We previously reported that endoplasmic reticulum (ER) stress-mediated apoptosis participated in vascular calcification. Importantly, a novel paracrine/autocrine peptide intermedin1–53 (IMD1–53) in the vasculature inhibited vascular calcification in rats. But the mechanisms needed to be fully elucidated. Vascular smooth muscle cells (VSMCs) calcification was induced by CaCl2 and β-glycerophosphate. Tunicamycin (Tm) or dithiothreitol (DTT) was used to induce ER stress. We found that IMD1–53 (10−7 mol/L) treatment significantly alleviated the protein expression of ER stress hallmarks activating transcription factor 4 (ATF4), ATF6, glucose-regulated protein 78 (GRP78) and GRP94 induced by Tm or DTT. ER stress occurred in early and late calcification of VSMCs but was inhibited by IMD1–53. These inhibitory effects of IMD1–53 were abolished by treatment with the protein kinase A (PKA) inhibitor H89. Pretreatment with IMD1–53 decreased the number of apoptotic VSMCs and downregulated protein expression of cleaved caspase 12 and C/EBP homologous protein (CHOP) in calcified VSMCs.

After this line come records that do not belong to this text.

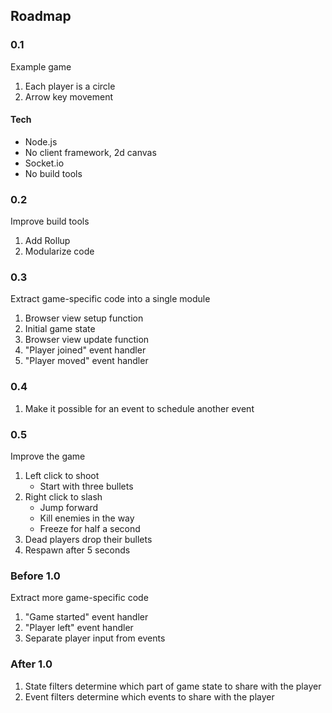 ## Roadmap

### 0.1

Example game

1. Each player is a circle
2. Arrow key movement

#### Tech
- Node.js
- No client framework, 2d canvas
- Socket.io
- No build tools

### 0.2

Improve build tools

1. Add Rollup
2. Modularize code

### 0.3

Extract game-specific code into a single module

1. Browser view setup function
2. Initial game state
3. Browser view update function
4. "Player joined" event handler
5. "Player moved" event handler

### 0.4

1. Make it possible for an event
  to schedule another event

### 0.5

Improve the game

1. Left click to shoot
   - Start with three bullets
2. Right click to slash
   - Jump forward
   - Kill enemies in the way
   - Freeze for half a second
3. Dead players drop their bullets
4. Respawn after 5 seconds

### Before 1.0

Extract more game-specific code

1. "Game started" event handler
2. "Player left" event handler
3. Separate player input from events

### After 1.0

1. State filters determine which part of game state
   to share with the player
2. Event filters determine which events
   to share with the player
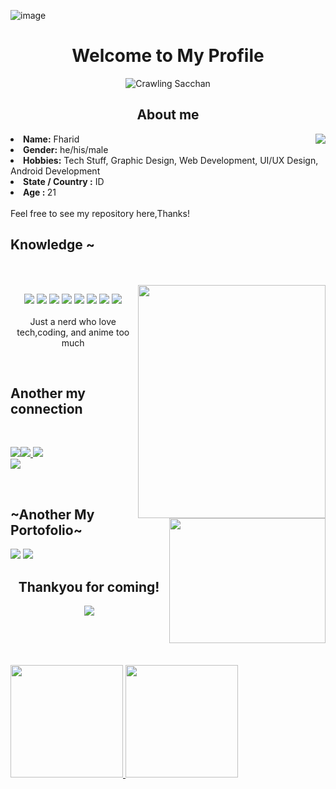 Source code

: ![image](https://github.com/FATx64/FATx64/assets/73746785/93393ab7-a5b4-4899-ba55-e0454301bf15)<h1 align="center"> Welcome to My Profile </h1>

<p align="center">
<img src="https://tenor.com/view/die-cat-bazooka-death-funny-gif-13362773" alt="Crawling Sacchan">
 </p>

<h2 align="center">  About me  </h2>
<img src=https://media.discordapp.net/attachments/1065609225394475028/1079326611645677599/IMG_1675.JPG?width=250&height=280 align="right">
<li>
<b>Name:</b> Fharid </li>
</li>
<li>
<b>Gender:</b> he/his/male
</li>
<li>
<b>Hobbies:</b> Tech Stuff, Graphic Design, Web Development, UI/UX Design, Android Development
</li>
<li>
<b>State / Country :</b> ID
</li>
<li>
  <b>Age : </b> 21
</li>
<br>
Feel free to see my repository here,Thanks!

<div>
<h2 align="left">              Knowledge  ~</h2>
  <br><br>
  <img src="https://media.discordapp.net/attachments/1065609225394475028/1079328329477398550/FoNoanDakAAQgfb.jpeg?" align="right" width="300.5px" height="373.5px">
<div>
  <p align="center"><img src="https://img.shields.io/badge/adobe%20photoshop%20-%2331A8FF.svg?&style=for-the-badge&logo=adobe%20photoshop&logoColor=white"/>
  <img src="https://img.shields.io/badge/html5%20-%23E34F26.svg?&style=for-the-badge&logo=html5&logoColor=white"/>
   <img src="https://img.shields.io/badge/css3%20-%231572B6.svg?&style=for-the-badge&logo=css3&logoColor=white"/>
  <img src="https://img.shields.io/badge/git%20-%23F05033.svg?&style=for-the-badge&logo=git&logoColor=white"/>
    <img src="https://img.shields.io/badge/figma-%23F24E1E.svg?style=for-the-badge&logo=figma&logoColor=white"/>
    <img src="https://img.shields.io/badge/Adobe%20XD-470137?style=for-the-badge&logo=Adobe%20XD&logoColor=#FF61F6"/>
    <img src="https://img.shields.io/badge/kotlin-%237F52FF.svg?style=for-the-badge&logo=kotlin&logoColor=white">
    <img src="https://img.shields.io/badge/python-3670A0?style=for-the-badge&logo=python&logoColor=ffdd54"><br><br>
    Just a nerd who love tech,coding, and anime too much
  </p>
  <br>
    
    
  <h2>  Another my connection  </h2>

<br>
  
  <a href ="https://www.linkedin.com/in/muhammad-fharid-akbar-24b9ab160/" target="_blank"><img src="https://img.shields.io/badge/LinkedIn-0077B5?style=for-the-badge&logo=linkedin&logoColor=white"></a><a href="https://www.instagram.com/mfharid.18/"><img src="https://img.shields.io/badge/Instagram-E4405F?style=for-the-badge&logo=instagram&logoColor=white">
  <img src="https://c.tenor.com/I4agzayzaXIAAAAM/lycoris-recoil-chisato.gif" align="right" width="250px" height="200px">
  <a href="https://steamcommunity.com/profiles/76561198870446165" target="_blank"><img src="https://img.shields.io/badge/steam-%23000000.svg?style=for-the-badge&logo=steam&logoColor=white"></a><br>
  <a href="https://discord.me/snowden#223" target="_blank"><img src="https://discord.c99.nl/widget/theme-1/745218673274388572.png"></a><br>
 
</div>
 
<div>
  <br>
  <h2 align="left">~Another My Portofolio~</h2>
  <a href="https://dribbble.com/fharid18" target"_blank"><img src="https://img.shields.io/badge/Dribbble-EA4C89?style=for-the-badge&logo=dribbble&logoColor=white"></a>
  <a href="https://medium.com/@muhammadfharidakbar" target="_blank"><img src="https://img.shields.io/badge/Medium-12100E?style=for-the-badge&logo=medium&logoColor=white"></a>
</div>
  
 
<div align="center">
<h2>Thankyou for coming!</h2>
<img src="https://media.discordapp.net/attachments/1077543300283760681/1079333941565206550/FkbFMwCUEAAxJ5V.jpeg?width=739&height=476" align="center">
</div>

  
<br><br><br>
<p align="left">
<a href="https://github.com/FATx64">
<img height="180em" src="https://github-readme-stats-eight-theta.vercel.app/api?username=gilangadhan&show_icons=true&theme=algolia&include_all_commits=true&count_private=true"/>
<img height="180em" src="https://github-readme-stats-eight-theta.vercel.app/api/top-langs/?username=gilangadhan&layout=compact&langs_count=8&theme=algolia"/>
</a>
</p>
<br>


<!--
**FATx64/FATx64** is a ✨ _special_ ✨ repository because its `README.md` (this file) appears on your GitHub profile.
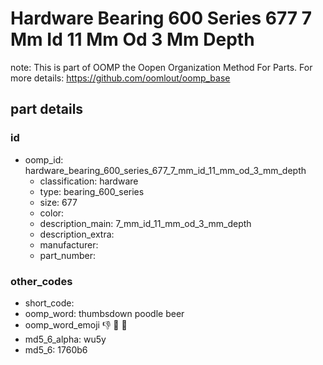 # Hardware Bearing 600 Series 677 7 Mm Id 11 Mm Od 3 Mm Depth  

note: This is part of OOMP the Oopen Organization Method For Parts. For more details: https://github.com/oomlout/oomp_base

##  part details





### id
* oomp_id: hardware_bearing_600_series_677_7_mm_id_11_mm_od_3_mm_depth
  * classification: hardware
  * type: bearing_600_series
  * size: 677
  * color: 
  * description_main: 7_mm_id_11_mm_od_3_mm_depth
  * description_extra: 
  * manufacturer: 
  * part_number: 

### other_codes
* short_code: 
* oomp_word: thumbsdown poodle beer
* oomp_word_emoji :thumbsdown: :poodle: :beer:
* md5_6_alpha: wu5y
* md5_6: 1760b6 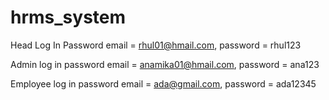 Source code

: # hrms_system
Head Log In Password
email = rhul01@hmail.com, password = rhul123

Admin log in password
email = anamika01@hmail.com, password = ana123

Employee log in password
email = ada@gmail.com, password = ada12345
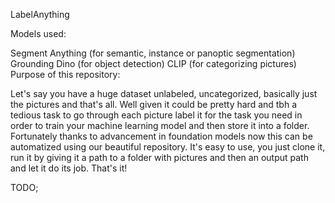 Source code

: LabelAnything

Models used:

Segment Anything (for semantic, instance or panoptic segmentation)
Grounding Dino (for object detection)
CLIP (for categorizing pictures)
Purpose of this repository:

Let's say you have a huge dataset unlabeled, uncategorized, basically just the pictures and that's all. Well given it could be pretty hard and tbh a tedious task to go through each picture label it for the task you need in order to train your machine learning model and then store it into a folder. Fortunately thanks to advancement in foundation models now this can be automatized using our beautiful repository.
It's easy to use, you just clone it, run it by giving it a path to a folder with pictures and then an output path and let it do its job.
That's it!

TODO; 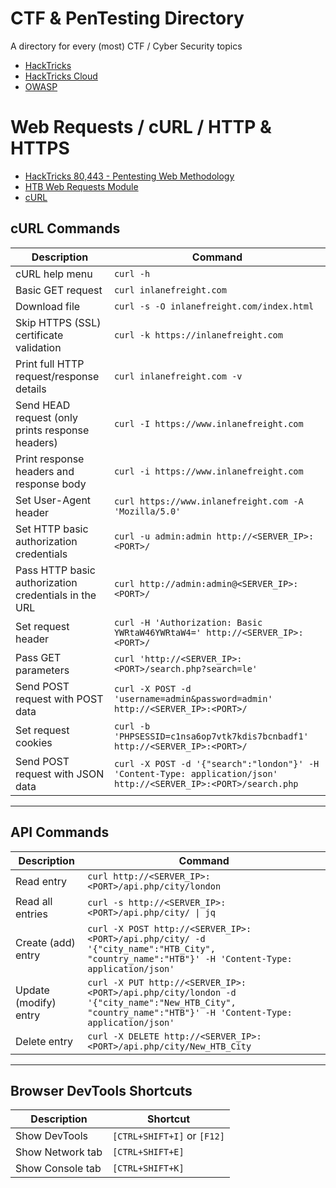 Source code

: # CTF & PenTesting Directory
A directory for every (most) CTF / Cyber Security topics
 - [HackTricks](https://book.hacktricks.wiki/en/index.html)
 - [HackTricks Cloud](https://cloud.hacktricks.wiki/en/index.html)
 - [OWASP](https://owasp.org/www-project-web-security-testing-guide/v42/)

# Web Requests / cURL / HTTP & HTTPS
- [HackTricks 80,443 - Pentesting Web Methodology]([url](https://book.hacktricks.wiki/en/network-services-pentesting/pentesting-web/index.html))
- [HTB Web Requests Module](https://academy.hackthebox.com/module/35/section/219)
- [cURL](https://curl.se/docs/)

## cURL Commands

| Description | Command |
|-------------|---------|
| cURL help menu | `curl -h` |
| Basic GET request | `curl inlanefreight.com` |
| Download file | `curl -s -O inlanefreight.com/index.html` |
| Skip HTTPS (SSL) certificate validation | `curl -k https://inlanefreight.com` |
| Print full HTTP request/response details | `curl inlanefreight.com -v` |
| Send HEAD request (only prints response headers) | `curl -I https://www.inlanefreight.com` |
| Print response headers and response body | `curl -i https://www.inlanefreight.com` |
| Set User-Agent header | `curl https://www.inlanefreight.com -A 'Mozilla/5.0'` |
| Set HTTP basic authorization credentials | `curl -u admin:admin http://<SERVER_IP>:<PORT>/` |
| Pass HTTP basic authorization credentials in the URL | `curl http://admin:admin@<SERVER_IP>:<PORT>/` |
| Set request header | `curl -H 'Authorization: Basic YWRtaW46YWRtaW4=' http://<SERVER_IP>:<PORT>/` |
| Pass GET parameters | `curl 'http://<SERVER_IP>:<PORT>/search.php?search=le'` |
| Send POST request with POST data | `curl -X POST -d 'username=admin&password=admin' http://<SERVER_IP>:<PORT>/` |
| Set request cookies | `curl -b 'PHPSESSID=c1nsa6op7vtk7kdis7bcnbadf1' http://<SERVER_IP>:<PORT>/` |
| Send POST request with JSON data | `curl -X POST -d '{"search":"london"}' -H 'Content-Type: application/json' http://<SERVER_IP>:<PORT>/search.php` |

---

## API Commands

| Description | Command |
|-------------|---------|
| Read entry | `curl http://<SERVER_IP>:<PORT>/api.php/city/london` |
| Read all entries | `curl -s http://<SERVER_IP>:<PORT>/api.php/city/ \| jq` |
| Create (add) entry | `curl -X POST http://<SERVER_IP>:<PORT>/api.php/city/ -d '{"city_name":"HTB_City", "country_name":"HTB"}' -H 'Content-Type: application/json'` |
| Update (modify) entry | `curl -X PUT http://<SERVER_IP>:<PORT>/api.php/city/london -d '{"city_name":"New_HTB_City", "country_name":"HTB"}' -H 'Content-Type: application/json'` |
| Delete entry | `curl -X DELETE http://<SERVER_IP>:<PORT>/api.php/city/New_HTB_City` |

---

## Browser DevTools Shortcuts

| Description | Shortcut |
|-------------|----------|
| Show DevTools | `[CTRL+SHIFT+I]` or `[F12]` |
| Show Network tab | `[CTRL+SHIFT+E]` |
| Show Console tab | `[CTRL+SHIFT+K]` |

Concurrently, IMD1–53 restored the loss of VSMC lineage markers and ameliorated calcium deposition and alkaline phosphatase activity in calcified VSMCs as well. The observation was further verified by Alizarin Red S staining, which showed that IMD1–53 reduced positive red nodules among calcified VSMCs. In conclusion, IMD1–53 attenuated VSMC calcification by inhibiting ER stress through cAMP/PKA signalling.